3 Clear Sundays (1965, UK)
Throughout this quintessentially English television play my mind kept oddly wandering back to that string of South Korean anti-capital punishment movies – like The Executioner (2009) and Harmony (2010) – often featuring kind, reformed, elderly prisoners who present no risk to the community, but who are still destined to be executed. Danny Lee (Tony Selby) is none of those things, but more like Lee Yong-gu in Miracle in Cell No. 7 (2013); an honest, loving and devoted family man, and also a gullible simpleton, around whom this appeal to the emotions in support of the abolition of capital punishment is wrapped after he too is sentenced to death.
Danny comes from a family of dedicated petty criminals, fiercely led by his mother Britannia (the wonderful Rita Webb). It’s a wonder that Danny, a barrow boy, has reached 25 without being in trouble with the law; even so, his mother is disgusted at his first spot of bother and his six month sentence as it results from assaulting a policeman (the Lees are thieves, not perpetrators of violence), and worse still, he pleads guilty.
He makes an inauspicious start to life in HM Prison Pentonville. He is desperate to receive a special visit from his girl, Rosa (Finuala O’Shannon), who is pregnant, but the Governor tells him he must wait the standard 30 days; Danny abuses him and cops three days in the punishment cells.
His new cellmates, crime boss Johnny May (George Sewell) and ‘Robbo’ Robertson (Ken Jones), quickly realise that his naivety (and eagerness to please) might be useful to them. They seduce him with stories of easy money and life on Johnny’s luxury yacht, and convince him that if he assaults a certain Prison Officer (who is in on the deal) he’ll only get another six months, of which he will be out in four, and they will get reductions in their sentences for going to the officer’s aid. The Prison Officer gets his money, Danny will pocket £2,000 himself (of which Rosa will get a £500 advance), and soon they’ll all be released and flying to Nice and then sailing around the Mediterranean. Danny is swept away by it all and agrees.
It all goes to plan… except that the officer dies from the whack on his head (but ironically not without somehow first attesting that Johnny and Robbo saved his life). They get their special remissions, while at his trial Danny readily admits that he hit the officer, but insists that he didn’t mean to kill him. The judge instructs the jury on malice of forethought and, despite Brittania’s brazen approach to one of the jurors, Danny – a man of dull intellect but with a good heart and led horribly astray – is promptly convicted and sentenced to death. One of the other men in the condemned cells, a murderer of prostitutes, is clearly bonkers. It’s people like these that the death penalty seeks to have put to death, we are warned.
Whether this film held any real sway in garnering support for the abolitionist campaign is not clear. The death penalty had been temporarily banned in murder cases in Britain in 1965, and that law became permanent in 1969… but it was not until 1998 that it was abolished for all offences. The last execution had occurred in 1964, before this film aired on TV.

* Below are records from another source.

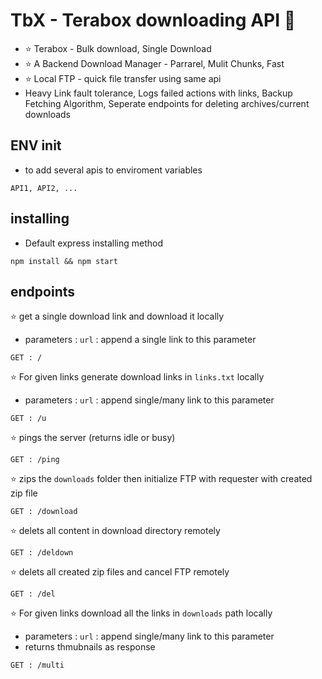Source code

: # TbX - Terabox downloading API 🔫

- ⭐ Terabox - Bulk download, Single Download
- ⭐ A Backend Download Manager - Parrarel, Mulit Chunks, Fast
- ⭐ Local FTP - quick file transfer using same api
- Heavy Link fault tolerance, Logs failed actions with links, Backup Fetching Algorithm, Seperate endpoints for deleting archives/current downloads

## ENV init

- to add several apis to enviroment variables 
```
API1, API2, ...
```
## installing

- Default express installing method
```
npm install && npm start
```
## endpoints
⭐ get a single download link and download it locally
- parameters : `url` : append a single link to this parameter
```
GET : /
```


⭐ For given links generate download links in `links.txt` locally
- parameters : `url` : append single/many link to this parameter
```
GET : /u
```


⭐ pings the server (returns idle or busy)
```
GET : /ping
```


⭐ zips the `downloads` folder then initialize FTP with requester with created zip file
```
GET : /download
```


⭐ delets all content in download directory remotely
```
GET : /deldown
```


⭐ delets all created zip files and cancel FTP remotely
```
GET : /del
```


⭐ For given links download all the links in `downloads` path locally
- parameters : `url` : append single/many link to this parameter
- returns thmubnails as response
```
GET : /multi
```

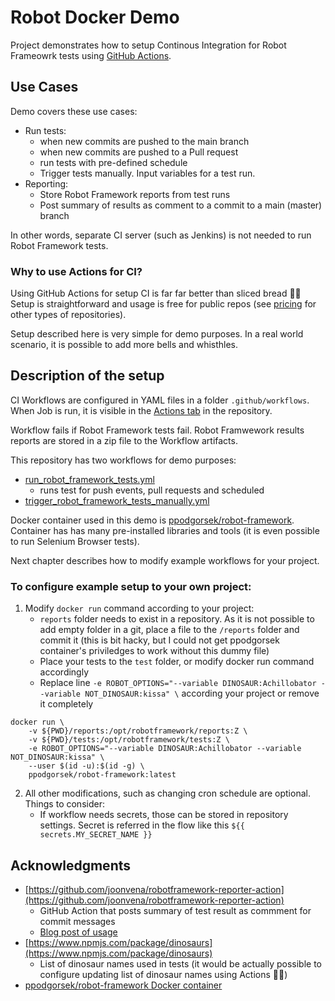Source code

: # Robot Docker Demo

Project demonstrates how to setup Continous Integration for Robot Frameowrk tests using [GitHub Actions](https://docs.github.com/en/actions).

## Use Cases

Demo covers these use cases:

* Run tests:
    * when new commits are pushed to the main branch
    * when new commits are pushed to a Pull request
    * run tests with pre-defined schedule
    * Trigger tests manually. Input variables for a test run.
* Reporting:
    * Store Robot Framework reports from test runs
    * Post summary of results as comment to a commit to a main (master) branch

In other words, separate CI server (such as Jenkins) is not needed to run Robot Framework tests. 

### Why to use Actions for CI?

Using GitHub Actions for setup CI is far  far better than sliced bread 🥯🎉 Setup is straightforward and usage is free for public repos (see [pricing](https://github.com/pricing) for other types of repositories).

Setup described here is very simple for demo purposes. In a real world scenario, it is possible to add more bells and whisthles.

## Description of the setup

CI Workflows are configured in YAML files in a folder `.github/workflows`. When Job is run, it is visible in the [Actions tab](https://github.com/laojala/robot_docker_demo/actions) in the repository. 

Workflow fails if Robot Framework tests fail. Robot Framwework results reports are stored in a zip file to the Workflow artifacts.

This repository has two workflows for demo purposes:
* [run_robot_framework_tests.yml](.github/workflows/run_robot_framework_tests.yml)
    * runs test for push events, pull requests and scheduled
* [trigger_robot_framework_tests_manually.yml](.github/workflows/trigger_robot_framework_tests_manually.yml)

Docker container used in this demo is [ppodgorsek/robot-framework](https://hub.docker.com/r/ppodgorsek/robot-framework). Container has has many pre-installed libraries and tools (it is even possible to run Selenium Browser tests).

Next chapter describes how to modify example workflows for your project.

### To configure example setup to your own project:

1. Modify `docker run` command according to your project:
    * `reports` folder needs to exist in a repository. As it is not possible to add empty folder in a git, place a file to the `/reports` folder and commit it (this is bit hacky, but I could not get ppodgorsek container's priviledges to work without this dummy file)
    * Place your tests to the `test` folder, or modify docker run command accordingly
    * Replace line `-e ROBOT_OPTIONS="--variable DINOSAUR:Achillobator --variable NOT_DINOSAUR:kissa" \` according your project or remove it completely

```
docker run \
    -v ${PWD}/reports:/opt/robotframework/reports:Z \
    -v ${PWD}/tests:/opt/robotframework/tests:Z \
    -e ROBOT_OPTIONS="--variable DINOSAUR:Achillobator --variable NOT_DINOSAUR:kissa" \
    --user $(id -u):$(id -g) \
    ppodgorsek/robot-framework:latest
```

2. All other modifications, such as changing cron schedule are optional. Things to consider:
    * If workflow needs secrets, those can be stored in repository settings. Secret is referred in the flow like this `${{ secrets.MY_SECRET_NAME }}`

## Acknowledgments

* [https://github.com/joonvena/robotframework-reporter-action](https://github.com/joonvena/robotframework-reporter-action)
    * GitHub Action that posts summary of test result as commment for commit messages
    * [Blog post of usage](https://medium.com/faun/robot-framework-testing-using-github-actions-e0aa8df16fd8)
* [https://www.npmjs.com/package/dinosaurs](https://www.npmjs.com/package/dinosaurs)
    * List of dinosaur names used in tests (it would be actually possible to configure updating list of dinosaur names using Actions 🦕🦖)
* [ppodgorsek/robot-framework Docker container](https://hub.docker.com/r/ppodgorsek/robot-framework)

The screenplay carries some impressive credentials; it was penned by James O’Connor, who was convicted of murdering a man during a robbery in April 1941, tried the following year and sentenced to hang. After eight weeks in a condemned cell in Pentonville awaiting execution, he was reprieved just two days before he was due to go to the gallows, on his 24th birthday, in 1942. He served 11 years for the murder, of which it seems he was probably innocent, and later wrote a series of screenplays for TV in the 1960s and 70s.
His ease with the criminal patois and the workings of the prison is evident throughout; from the perfunctory manner in which Governor’s requests are dealt with, to Johnny and Robbo’s patter that draws Danny into their plan, to the Lee family matriarch, Britannia, ruthlessly (and a bit comically) ruling her world, to the Prison Officers’ corruption on one hand and extraordinary compassion towards those in the condemned cells on the other.
And then there’s Danny; cast adrift. He is lost as a person to all except Rosa and her unborn child; the hangmen can’t afford to think of him as such, his mother is too bound up in making dodgy money and her three other boys to be there for him, the padre who hears his confession seems more interested in rites and rituals than the person, and Johnny and Robbo of course can’t save him without implicating themselves. We are asked to be in his corner.
The film is obviously dated, but remains highly entertaining… there are even folk songs interspersed with the action, just in case you were getting bored with the drama or thought that you had tuned in to Top of the Pops. It seems to me a better portrait of a dysfunctional criminal family and two experienced rogues taking advantage of a prison novice than a persuasive argument against the death penalty, but it’s well worth a look on all counts.
I managed to track down an old print of this, but you will find a better one on YouTube.
Posted on April 16th, 2017 at 11:14 pm. Updated on April 18th, 2017 at 8:36 pm.